Esto equivale a decir de qué manera Nos deseamos de corazón ver bendecidos por Dios los esfuerzos que en favor de la paz del mundo realizará la diplomacia de vuestros países respectivos en el curso del año que acaba de iniciarse. Y Nuestro pensamiento, vosotros lo entendéis fácilmente, se dirige en este momento de manera especialísima hacia el Cercano Oriente, el Extremo Oriente asiático y los Países de África donde existen problemas.

Vuestro intérprete ha puesto de relieve en términos demasiado halagadores para Nuestra humilde persona la última iniciativa que Nos hemos tomado en este dominio, a saber, la invitación a que se celebre el 1 de enero de cada año una «Jornada de la Paz». Para terminar, permitidNos deciros que Nos hemos sido sumamente sensibles a la acogida que los jefes de Estado que representáis aquí han querido conceder a ese mensaje.
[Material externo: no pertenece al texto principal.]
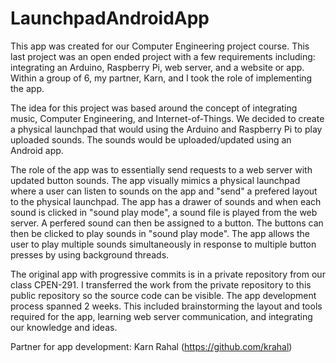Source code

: # LaunchpadAndroidApp
This app was created for our Computer Engineering project course. This last project was an open ended project with a few requirements including: integrating an Arduino, Raspberry Pi, web server, and a website or app. Within a group of 6, my partner, Karn, and I took the role of implementing the app. 

The idea for this project was based around the concept of integrating music, Computer Engineering, and Internet-of-Things. We decided to create a physical launchpad that would using the Arduino and Raspberry Pi to play uploaded sounds. The sounds would be uploaded/updated using an Android app. 

The role of the app was to essentially send requests to a web server with updated button sounds. The app visually mimics a physical launchpad where a user can listen to sounds on the app and "send" a prefered layout to the physical launchpad. The app has a drawer of sounds and when each sound is clicked in "sound play mode", a sound file is played from the web server. A perfered sound can then be assigned to a button. The buttons can then be clicked to play sounds in "sound play mode". The app allows the user to play multiple sounds simultaneously in response to multiple button presses by using background threads. 

The original app with progressive commits is in a private repository from our class CPEN-291. I transferred the work from the private repository to this public repository so the source code can be visible. The app development process spanned 2 weeks. This included brainstorming the layout and tools required for the app, learning web server communication, and integrating our knowledge and ideas. 

Partner for app development: Karn Rahal (https://github.com/krahal)
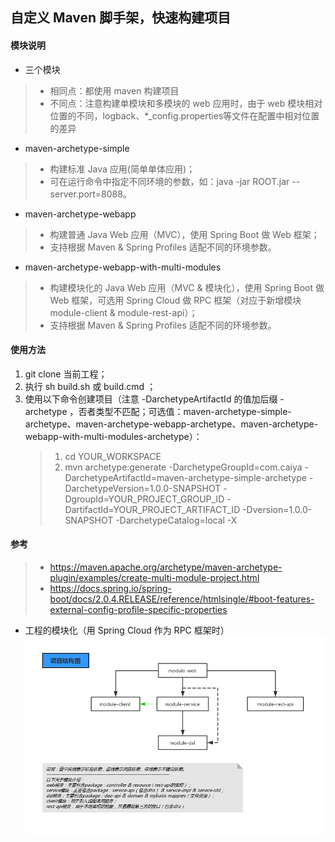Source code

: ## 自定义 Maven 脚手架，快速构建项目
#### 模块说明
* 三个模块
> - 相同点：都使用 maven 构建项目
> - 不同点：注意构建单模块和多模块的 web 应用时，由于 web 模块相对位置的不同，logback、*_config.properties等文件在配置中相对位置的差异

* maven-archetype-simple
> - 构建标准 Java 应用(简单单体应用)；
> - 可在运行命令中指定不同环境的参数，如：java -jar ROOT.jar --server.port=8088。

* maven-archetype-webapp
> - 构建普通 Java Web 应用（MVC），使用 Spring Boot 做 Web 框架；
> - 支持根据 Maven & Spring Profiles 适配不同的环境参数。

* maven-archetype-webapp-with-multi-modules
> - 构建模块化的 Java Web 应用（MVC & 模块化），使用 Spring Boot 做 Web 框架，可选用 Spring Cloud 做 RPC 框架（对应于新增模块 module-client & module-rest-api）；
> - 支持根据 Maven & Spring Profiles 适配不同的环境参数。

#### 使用方法
1. git clone 当前工程；
2. 执行 sh build.sh 或 build.cmd ；
3. 使用以下命令创建项目（注意 -DarchetypeArtifactId 的值加后缀 -archetype ，否者类型不匹配；可选值：maven-archetype-simple-archetype、maven-archetype-webapp-archetype、maven-archetype-webapp-with-multi-modules-archetype）： 
    > 1. cd YOUR_WORKSPACE
    > 2. mvn archetype:generate -DarchetypeGroupId=com.caiya -DarchetypeArtifactId=maven-archetype-simple-archetype -DarchetypeVersion=1.0.0-SNAPSHOT -DgroupId=YOUR_PROJECT_GROUP_ID -DartifactId=YOUR_PROJECT_ARTIFACT_ID -Dversion=1.0.0-SNAPSHOT -DarchetypeCatalog=local -X

#### 参考
> * https://maven.apache.org/archetype/maven-archetype-plugin/examples/create-multi-module-project.html
> * https://docs.spring.io/spring-boot/docs/2.0.4.RELEASE/reference/htmlsingle/#boot-features-external-config-profile-specific-properties
* 工程的模块化（用 Spring Cloud 作为 RPC 框架时）
![](assets/模块化.png)


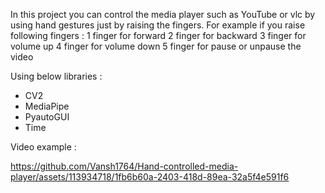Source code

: In this project you can control the media player such as YouTube or vlc by using hand gestures just by raising the fingers.
For example if you raise following fingers : 
1 finger for forward
2 finger for backward
3 finger for volume up
4 finger for volume down
5 finger for pause or unpause the video

Using below libraries :
- CV2
- MediaPipe
- PyautoGUI
- Time

Video example : 

https://github.com/Vansh1764/Hand-controlled-media-player/assets/113934718/1fb6b60a-2403-418d-89ea-32a5f4e591f6


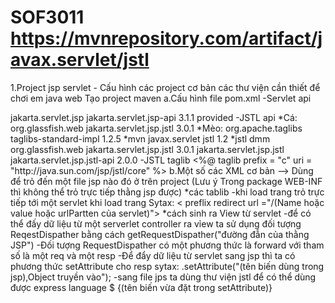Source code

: # SOF3011 https://mvnrepository.com/artifact/javax.servlet/jstl
1.Project jsp servlet - Cấu hình các project cơ bản các thư viện cần thiết để chơi em java web
Tạo project maven
a.Cấu hình file pom.xml
-Servlet api 
<!-- https://mvnrepository.com/artifact/jakarta.servlet.jsp/jakarta.servlet.jsp-api -->
<dependency>
    <groupId>jakarta.servlet.jsp</groupId>
    <artifactId>jakarta.servlet.jsp-api</artifactId>
    <version>3.1.1</version>
    <scope>provided</scope>
</dependency>
-JSTL api 
*Cá:
<dependency>
            <groupId>org.glassfish.web</groupId>
            <artifactId>jakarta.servlet.jsp.jstl</artifactId>
            <version>3.0.1</version>
        </dependency>
*Mèo:
<dependency>
          <groupId>org.apache.taglibs</groupId>
          <artifactId>taglibs-standard-impl</artifactId>
          <version>1.2.5</version>
      </dependency>
*mvn
<!-- https://mvnrepository.com/artifact/javax.servlet/jstl -->
<dependency>
    <groupId>javax.servlet</groupId>
    <artifactId>jstl</artifactId>
    <version>1.2</version>
</dependency>
*jstl dmm
      <dependency>
          <groupId>org.glassfish.web</groupId>
          <artifactId>jakarta.servlet.jsp.jstl</artifactId>
          <version>3.0.1</version>
      </dependency>
      <dependency>
          <groupId>jakarta.servlet.jsp.jstl</groupId>
          <artifactId>jakarta.servlet.jsp.jstl-api</artifactId>
          <version>2.0.0</version>
      </dependency>
-JSTL taglib <%@ taglib prefix = "c" uri = "http://java.sun.com/jsp/jstl/core" %>
b.Một số các XML cơ bản
<Wellcome-flie-list>
  <Wellcome-file></Wellcome-file>
</Wellcome-flie-list>
--> Dùng để trỏ đến một file jsp nào đó ở trên project 
(Lưu ý Trong package WEB-INF thì không thể trỏ trực tiếp thằng jsp được)
*các tablib 
-khi load trang trỏ trực tiếp tới một servlet khi load trang
Sytax: < preflix redirect url ="/(Name hoặc value hoặc urlPartten của servlet)">
*cách sinh ra View từ servlet
-để có thể đấy dữ liệu từ một serverlet controller ra vỉew ta sử dụng đối tượng ReqestDispather bằng cách getRequestDispather("đường đẫn của thằng JSP")
-Đối tượng RequestDispather có một phương thức là forward với tham số là một req và một resp
-Để đẩy dữ liệu từ servlet sang jsp thì ta có phương thức setAttribute cho resp sytax: .setAttribute("(tên biến dùng trong jsp),Object truyền vào");
-sang file jps ta dùng thư viện jstl để có thể dùng được express language $ {(tên biến vừa đặt trong setAttribute)}
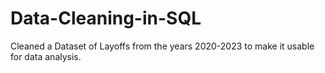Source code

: # Data-Cleaning-in-SQL
Cleaned a Dataset of Layoffs from the years 2020-2023 to make it usable for data analysis.
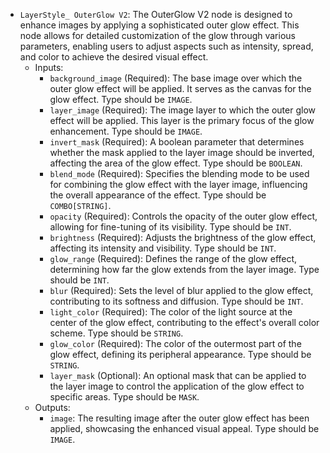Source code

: - `LayerStyle_ OuterGlow V2`: The OuterGlow V2 node is designed to enhance images by applying a sophisticated outer glow effect. This node allows for detailed customization of the glow through various parameters, enabling users to adjust aspects such as intensity, spread, and color to achieve the desired visual effect.
    - Inputs:
        - `background_image` (Required): The base image over which the outer glow effect will be applied. It serves as the canvas for the glow effect. Type should be `IMAGE`.
        - `layer_image` (Required): The image layer to which the outer glow effect will be applied. This layer is the primary focus of the glow enhancement. Type should be `IMAGE`.
        - `invert_mask` (Required): A boolean parameter that determines whether the mask applied to the layer image should be inverted, affecting the area of the glow effect. Type should be `BOOLEAN`.
        - `blend_mode` (Required): Specifies the blending mode to be used for combining the glow effect with the layer image, influencing the overall appearance of the effect. Type should be `COMBO[STRING]`.
        - `opacity` (Required): Controls the opacity of the outer glow effect, allowing for fine-tuning of its visibility. Type should be `INT`.
        - `brightness` (Required): Adjusts the brightness of the glow effect, affecting its intensity and visibility. Type should be `INT`.
        - `glow_range` (Required): Defines the range of the glow effect, determining how far the glow extends from the layer image. Type should be `INT`.
        - `blur` (Required): Sets the level of blur applied to the glow effect, contributing to its softness and diffusion. Type should be `INT`.
        - `light_color` (Required): The color of the light source at the center of the glow effect, contributing to the effect's overall color scheme. Type should be `STRING`.
        - `glow_color` (Required): The color of the outermost part of the glow effect, defining its peripheral appearance. Type should be `STRING`.
        - `layer_mask` (Optional): An optional mask that can be applied to the layer image to control the application of the glow effect to specific areas. Type should be `MASK`.
    - Outputs:
        - `image`: The resulting image after the outer glow effect has been applied, showcasing the enhanced visual appeal. Type should be `IMAGE`.
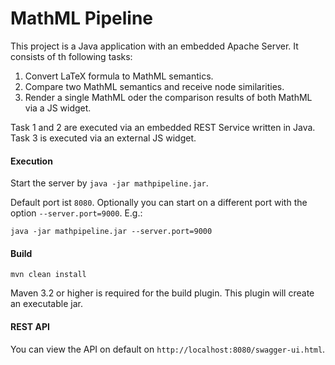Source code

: MathML Pipeline
================

This project is a Java application with an embedded Apache Server.
It consists of th following tasks:

1. Convert LaTeX formula to MathML semantics.
2. Compare two MathML semantics and receive node similarities.
3. Render a single MathML oder the comparison results of both MathML via a JS widget.

Task 1 and 2 are executed via an embedded REST Service written in Java.
Task 3 is executed via an external JS widget.

#### Execution ###

Start the server by `java -jar mathpipeline.jar`.

Default port ist `8080`. Optionally you can start on a different port with
the option `--server.port=9000`. E.g.:

    java -jar mathpipeline.jar --server.port=9000

#### Build ####

`mvn clean install`

Maven 3.2 or higher is required for the build plugin.
This plugin will create an executable jar.

#### REST API ###

You can view the API on default on `http://localhost:8080/swagger-ui.html`.

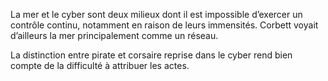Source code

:La mer et le cyber sont deux milieux dont il est impossible d’exercer un contrôle continu, notamment en raison de leurs immensités. Corbett voyait d’ailleurs la mer principalement comme un réseau.

La distinction entre pirate et corsaire reprise dans le cyber rend bien compte de la difficulté à attribuer les actes.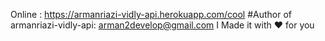 Online :
https://armanriazi-vidly-api.herokuapp.com/cool
#Author of armanriazi-vidly-api: arman2develop@gmail.com
I Made it with ❤️ for you
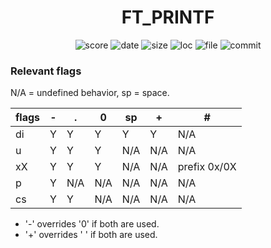 <h1 align="center">FT_PRINTF</h1>

<p align="center">
    <img alt="score" src="https://img.shields.io/static/v1?label=passed&message=125/100&color=brightgreen&logo=42&logoColor=green">
    <img alt="date" src="https://img.shields.io/static/v1?label=date&message=May%208th,%202023&color=ff6984&logo=Cachet&logoColor=green">
    <img alt="size" src="https://img.shields.io/github/languages/code-size/darrenkuro/42_ft_printf?label=size">
    <img alt="loc" src="https://img.shields.io/tokei/lines/github/darrenkuro/42_ft_printf?label=lines">
    <img alt="file" src="https://img.shields.io/github/directory-file-count/darrenkuro/42_ft_printf/submitted/srcs?label=files">
    <img alt="commit" src="https://img.shields.io/github/last-commit/darrenkuro/42_ft_printf">
</p>

### Relevant flags

N/A = undefined behavior, sp = space.

| flags | - | . | 0 | sp | + | # |
| --- | --- | --- | --- | --- | --- | --- |
| di | Y | Y | Y | Y | Y | N/A |
| u  | Y | Y | Y | N/A | N/A | N/A |
| xX | Y | Y | Y | N/A | N/A | prefix 0x/0X |
| p  | Y | N/A | N/A | N/A | N/A | N/A |
| cs | Y | Y | N/A | N/A | N/A | N/A |

- '-' overrides '0' if both are used.
- '+' overrides ' ' if both are used.
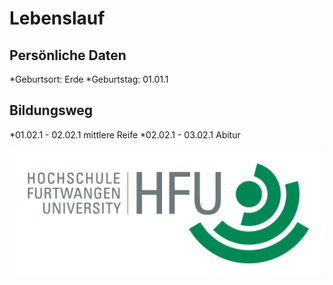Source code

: # Lebenslauf

## Persönliche Daten
*Geburtsort: Erde
*Geburtstag: 01.01.1
## Bildungsweg
*01.02.1 - 02.02.1 mittlere Reife
*02.02.1 - 03.02.1 Abitur


![Alternativer Text](bild.jpg)
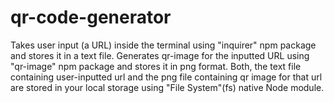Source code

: # qr-code-generator
Takes user input (a URL) inside the terminal using "inquirer" npm package and stores it in a text file.
Generates qr-image for the inputted URL using "qr-image" npm package and stores it in png format.
Both, the text file containing user-inputted url and the png file containing qr image for that url are stored in your local storage using "File System"(fs) native Node module.

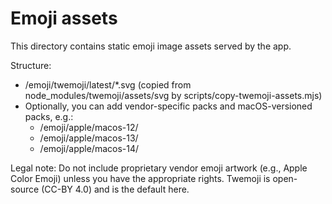 # Emoji assets

This directory contains static emoji image assets served by the app.

Structure:
- /emoji/twemoji/latest/*.svg  (copied from node_modules/twemoji/assets/svg by scripts/copy-twemoji-assets.mjs)
- Optionally, you can add vendor-specific packs and macOS-versioned packs, e.g.:
  - /emoji/apple/macos-12/
  - /emoji/apple/macos-13/
  - /emoji/apple/macos-14/

Legal note: Do not include proprietary vendor emoji artwork (e.g., Apple Color Emoji) unless you have the appropriate rights. Twemoji is open-source (CC-BY 4.0) and is the default here.
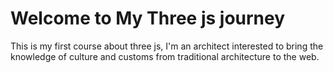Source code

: # Welcome to My Three js journey

This is my first course about three js, I'm an architect interested to bring the knowledge of culture and customs from traditional architecture to the web.
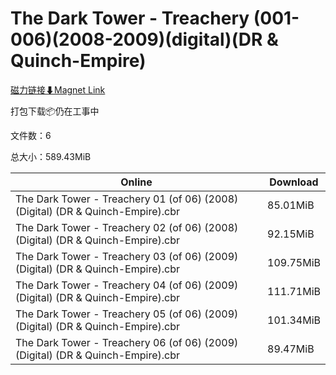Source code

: # The Dark Tower - Treachery (001-006)(2008-2009)(digital)(DR & Quinch-Empire)

[磁力链接⬇Magnet Link](magnet:?xt=urn:btih:13cce24c5aa2bc89588fc8c40cfe9efe2fb296e3&dn=The%20Dark%20Tower%20-%20Treachery%20%28001-006%29%282008-2009%29%28digital%29%28DR%20%26%20Quinch-Empire%29)

打包下载📦仍在工事中

文件数：6

总大小：589.43MiB

Online | Download
--- | ---
The Dark Tower - Treachery 01 (of 06) (2008) (Digital) (DR & Quinch-Empire).cbr | 85.01MiB
The Dark Tower - Treachery 02 (of 06) (2008) (Digital) (DR & Quinch-Empire).cbr | 92.15MiB
The Dark Tower - Treachery 03 (of 06) (2009) (Digital) (DR & Quinch-Empire).cbr | 109.75MiB
The Dark Tower - Treachery 04 (of 06) (2009) (Digital) (DR & Quinch-Empire).cbr | 111.71MiB
The Dark Tower - Treachery 05 (of 06) (2009) (Digital) (DR & Quinch-Empire).cbr | 101.34MiB
The Dark Tower - Treachery 06 (of 06) (2009) (Digital) (DR & Quinch-Empire).cbr | 89.47MiB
Nos hemos creído que debíamos este nuevo intento a la gran causa de la paz. Por cierto – y vuestro intérprete lo ha dicho también excelentemente – tal gesto no puede «alejar en un día el espectro de la guerra», y la paz exterior será en amplia medida el fruto de la paz interior.

¿Pero equivale esto a decir que mientras la guerra multiplica diariamente sus víctimas es necesario esperar que el espíritu de paz haya impregnado todos los corazones para poner fin a los combates? Por cierto, no. Es necesario, cuando se presentan, aprovechar las ocasiones para negociar. Y al mismo tiempo es necesario trabajar en estas otras obras de paz que ha citado muy oportunamente vuestro intérprete y que se denominan el ecumenismo y el desarrollo. ¡Que en todos estos campos puedan multiplicarse en todas partes durante 1968 los esfuerzos de los hombres de buena voluntad! Dios quiera bendecirlos, como Nos rogamos que bendiga en este instante, Excelencias y estimados Señores, a vuestras personas, vuestros Gobiernos y vuestros pueblos. ¡Y que El se digne en su bondad concederos a todos un año de serenidad, de felicidad y de paz!


*ORe (Buenos Aires), año XVIII, n°787, p.1, 2.